Chapter 1 Introduction

In the contemporary landscape of Applied Machine Learning, predictive modeling has emerged as a crucial field of study to derive insights from data. This field encompasses a variety of methods, each showcasing distinct capabilities worthy of exploration. This project aims to comprehensively understand six machine learning methods, focusing on their application, structure, and outcomes, by covering the following key aspects.

Firstly, an overview to introduce the fundamental principles of the model. Following, an in-depth examination of the algorithmic framework to explore the model’s architecture and computational mechanisms. Subsequently, a detailed description of the model’s training and predicting process to elucidate how the model acquires knowledge and makes predictions. Finally, an assessment of the strengths and limitations of the model to evaluate its practical utility, considering factors like interpretability, scalability and computational complexity.

1.1 Dataset

The dataset comprises an array of 19 predictors that withhold historical information regarding flight operations for all aircrafts departing from New York City airports throughout 2013. This table is easily accessible through the implementation of the following code:

library(nycflights13)
data_flight <- flights 

As you can see in the code, this dataset is sourced from the nycflights13 library in R, and despite containing only 19 predictors, it encompasses a total of 336,776 entries, which exceeds the criteria for a “moderate” dataset. To meet the project’s criteria of working with a dataset within a range of 10^3 to 10^5 rows, and also to simplify the analysis of the data, a method of random sampling is used to shrink the table to 5000 entries. Click on Code Preview to learn how this operation is coded.

Code Preview

# Set random seed to ensure reproducibility.
set.seed(123)

# Randomly select 5000 row indices and use them to subset original data.
selected_indices <- sample(1:nrow(data_flight), 5000, replace = FALSE)
data_flight <- data_flight[selected_indices, ]

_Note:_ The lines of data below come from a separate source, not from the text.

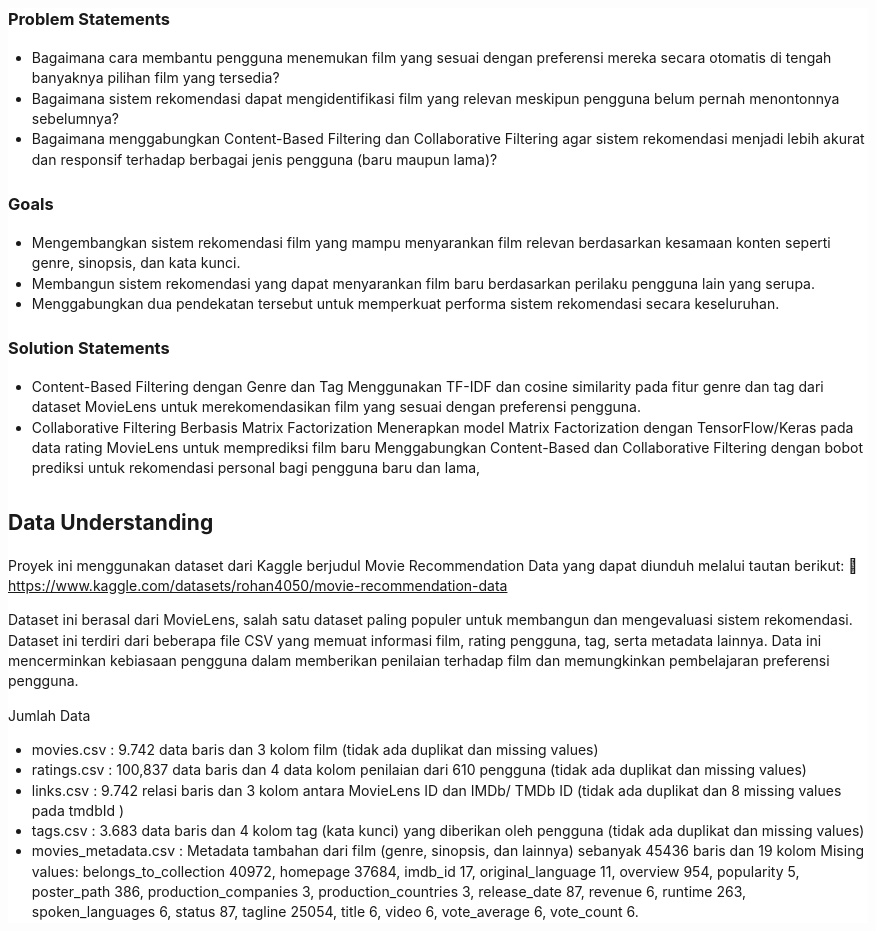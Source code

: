 ### Problem Statements
- Bagaimana cara membantu pengguna menemukan film yang sesuai dengan preferensi mereka secara otomatis di tengah banyaknya pilihan film yang tersedia?
- Bagaimana sistem rekomendasi dapat mengidentifikasi film yang relevan meskipun pengguna belum pernah menontonnya sebelumnya?
- Bagaimana menggabungkan Content-Based Filtering dan Collaborative Filtering agar sistem rekomendasi menjadi lebih akurat dan responsif terhadap berbagai jenis pengguna (baru maupun lama)?

### Goals
- Mengembangkan sistem rekomendasi film yang mampu menyarankan film relevan berdasarkan kesamaan konten seperti genre, sinopsis, dan kata kunci.
- Membangun sistem rekomendasi yang dapat menyarankan film baru berdasarkan perilaku pengguna lain yang serupa.
- Menggabungkan dua pendekatan tersebut untuk memperkuat performa sistem rekomendasi secara keseluruhan.

### Solution Statements
- Content-Based Filtering dengan Genre dan Tag
Menggunakan TF-IDF dan cosine similarity pada fitur genre dan tag dari dataset MovieLens untuk merekomendasikan film yang sesuai dengan preferensi pengguna.
- Collaborative Filtering Berbasis Matrix Factorization
Menerapkan model Matrix Factorization dengan TensorFlow/Keras pada data rating MovieLens untuk memprediksi film baru
Menggabungkan Content-Based dan Collaborative Filtering dengan bobot prediksi untuk rekomendasi personal bagi pengguna baru dan lama,

## Data Understanding 
Proyek ini menggunakan dataset dari Kaggle berjudul Movie Recommendation Data yang dapat diunduh melalui tautan berikut:
🔗 https://www.kaggle.com/datasets/rohan4050/movie-recommendation-data

Dataset ini berasal dari MovieLens, salah satu dataset paling populer untuk membangun dan mengevaluasi sistem rekomendasi. Dataset ini terdiri dari beberapa file CSV yang memuat informasi film, rating pengguna, tag, serta metadata lainnya. Data ini mencerminkan kebiasaan pengguna dalam memberikan penilaian terhadap film dan memungkinkan pembelajaran preferensi pengguna.

Jumlah Data
- movies.csv : 9.742 data baris dan 3 kolom film (tidak ada duplikat dan missing values)
- ratings.csv : 100,837 data baris dan 4 data kolom penilaian dari 610 pengguna (tidak ada duplikat dan missing values)
- links.csv : 9.742 relasi baris dan 3 kolom antara MovieLens ID dan IMDb/ TMDb ID (tidak ada duplikat dan 8 missing values pada tmdbId )
- tags.csv : 3.683 data baris dan 4 kolom tag (kata kunci) yang diberikan oleh pengguna (tidak ada duplikat dan missing values)
- movies_metadata.csv : Metadata tambahan dari film (genre, sinopsis, dan lainnya) sebanyak 45436 baris dan 19 kolom
  Mising values: belongs_to_collection	40972, homepage	37684, imdb_id	17, original_language	11, overview	954, popularity	5, poster_path	386, production_companies	3, production_countries	3, release_date	87, 
  revenue	6, runtime	263, spoken_languages	6, status	87, tagline	25054, title	6, video	6, vote_average	6, vote_count	6.
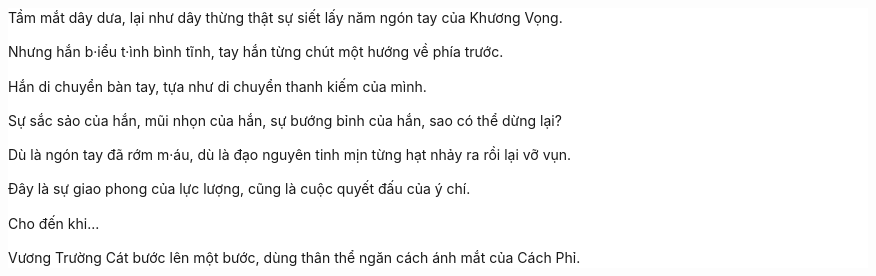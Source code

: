 Tầm mắt dây dưa, lại như dây thừng thật sự siết lấy năm ngón tay của Khương Vọng.

Nhưng hắn b·iểu t·ình bình tĩnh, tay hắn từng chút một hướng về phía trước.

Hắn di chuyển bàn tay, tựa như di chuyển thanh kiếm của mình.

Sự sắc sảo của hắn, mũi nhọn của hắn, sự bướng bỉnh của hắn, sao có thể dừng lại?

Dù là ngón tay đã rớm m·áu, dù là đạo nguyên tinh mịn từng hạt nhảy ra rồi lại vỡ vụn.

Đây là sự giao phong của lực lượng, cũng là cuộc quyết đấu của ý chí.

Cho đến khi...

Vương Trường Cát bước lên một bước, dùng thân thể ngăn cách ánh mắt của Cách Phỉ.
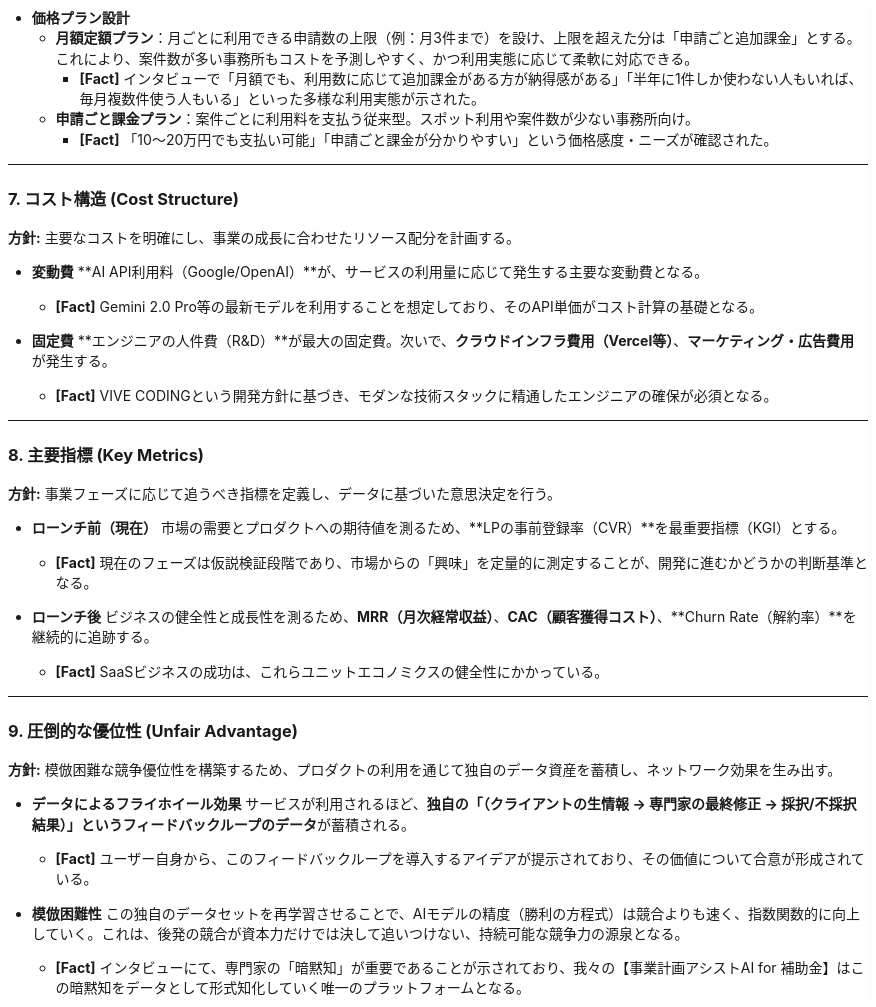 * **価格プラン設計**
  - **月額定額プラン**：月ごとに利用できる申請数の上限（例：月3件まで）を設け、上限を超えた分は「申請ごと追加課金」とする。これにより、案件数が多い事務所もコストを予測しやすく、かつ利用実態に応じて柔軟に対応できる。
    * **[Fact]** インタビューで「月額でも、利用数に応じて追加課金がある方が納得感がある」「半年に1件しか使わない人もいれば、毎月複数件使う人もいる」といった多様な利用実態が示された。
  - **申請ごと課金プラン**：案件ごとに利用料を支払う従来型。スポット利用や案件数が少ない事務所向け。
    * **[Fact]** 「10〜20万円でも支払い可能」「申請ごと課金が分かりやすい」という価格感度・ニーズが確認された。


---

### 7. コスト構造 (Cost Structure)

**方針:** 主要なコストを明確にし、事業の成長に合わせたリソース配分を計画する。

* **変動費**
  **AI API利用料（Google/OpenAI）**が、サービスの利用量に応じて発生する主要な変動費となる。
  * **[Fact]** Gemini 2.0 Pro等の最新モデルを利用することを想定しており、そのAPI単価がコスト計算の基礎となる。

* **固定費**
  **エンジニアの人件費（R&D）**が最大の固定費。次いで、**クラウドインフラ費用（Vercel等）**、**マーケティング・広告費用**が発生する。
  * **[Fact]** VIVE CODINGという開発方針に基づき、モダンな技術スタックに精通したエンジニアの確保が必須となる。

---

### 8. 主要指標 (Key Metrics)

**方針:** 事業フェーズに応じて追うべき指標を定義し、データに基づいた意思決定を行う。

* **ローンチ前（現在）**
  市場の需要とプロダクトへの期待値を測るため、**LPの事前登録率（CVR）**を最重要指標（KGI）とする。
  * **[Fact]** 現在のフェーズは仮説検証段階であり、市場からの「興味」を定量的に測定することが、開発に進むかどうかの判断基準となる。

* **ローンチ後**
  ビジネスの健全性と成長性を測るため、**MRR（月次経常収益）**、**CAC（顧客獲得コスト）**、**Churn Rate（解約率）**を継続的に追跡する。
  * **[Fact]** SaaSビジネスの成功は、これらユニットエコノミクスの健全性にかかっている。

---

### 9. 圧倒的な優位性 (Unfair Advantage)

**方針:** 模倣困難な競争優位性を構築するため、プロダクトの利用を通じて独自のデータ資産を蓄積し、ネットワーク効果を生み出す。

* **データによるフライホイール効果**
  サービスが利用されるほど、**独自の「（クライアントの生情報 → 専門家の最終修正 → 採択/不採択結果）」というフィードバックループのデータ**が蓄積される。
  * **[Fact]** ユーザー自身から、このフィードバックループを導入するアイデアが提示されており、その価値について合意が形成されている。

* **模倣困難性**
  この独自のデータセットを再学習させることで、AIモデルの精度（勝利の方程式）は競合よりも速く、指数関数的に向上していく。これは、後発の競合が資本力だけでは決して追いつけない、持続可能な競争力の源泉となる。
  * **[Fact]** インタビューにて、専門家の「暗黙知」が重要であることが示されており、我々の【事業計画アシストAI for 補助金】はこの暗黙知をデータとして形式知化していく唯一のプラットフォームとなる。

The table contains discrete categorical and numerical variables associated to predictors like year, month, day, carrier, origin, destination, and tail number. Additionally, continuous numerical attributes such as hour, minute, departure time, arrival time, departure delay, arrival delay, air time, and distance are included. Likewise, among the categorical variables, some are ordinal, like the month, while others are nominal, such as carrier, origin, destination, and tail number. Below, you’ll find a detailed depiction of the table layout and the column names:

year month day dep_time sched_dep_time dep_delay arr_time sched_arr_time arr_delay carrier flight tailnum origin dest air_time distance hour minute time_hour
2013 1 1 517 515 2 830 819 11 UA 1545 N14228 EWR IAH 227 1400 5 15 2013-01-01 05:00:00
2013 1 1 533 529 4 850 830 20 UA 1714 N24211 LGA IAH 227 1416 5 29 2013-01-01 05:00:00
2013 1 1 542 540 2 923 850 33 AA 1141 N619AA JFK MIA 160 1089 5 40 2013-01-01 05:00:00
2013 1 1 544 545 -1 1004 1022 -18 B6 725 N804JB JFK BQN 183 1576 5 45 2013-01-01 05:00:00

Utilizing this dataset, the project aims to explore the predictive potential of 6 selected machine learning methods, to forecast the relation between flight arrival delay time and airline name, where carrier (airline name) serves as the primary independent variable, impacting the arr_delay (arrival delay time) as the dependent variable.

1.2 The models

Concluding this introduction, here is the list of the selected models to be studied:

  1. A simple Linear Model

  2. A generalized Linear Model with family set to Poisson

  3. A generalized Linear Model with family set to Binomial

  4. A Support Vector Machine

  5. A generalized Additive Model

  6. A neural Network

1.3 Use of Generative AI

Generative AI proved particularly effective in providing quick and intuitive explanations of complex concepts, such as the natural logic of odds, and in assisting with debugging R code. However, it had limitations, especially in handling intricate statistical nuances and ensuring the appropriateness of advanced methods for our specific dataset. Some debugging suggestions included irrelevant steps, necessitating careful double-checking. Personalized suggestions tailored to the specific conditions of our model were also challenging, as the AI generally offers broad insights that require us to connect them to our particular case. Despite these limitations, Generative AI was especially useful for creating the README file, providing a structured format that ensured the document was correctly written and all necessary sections were included.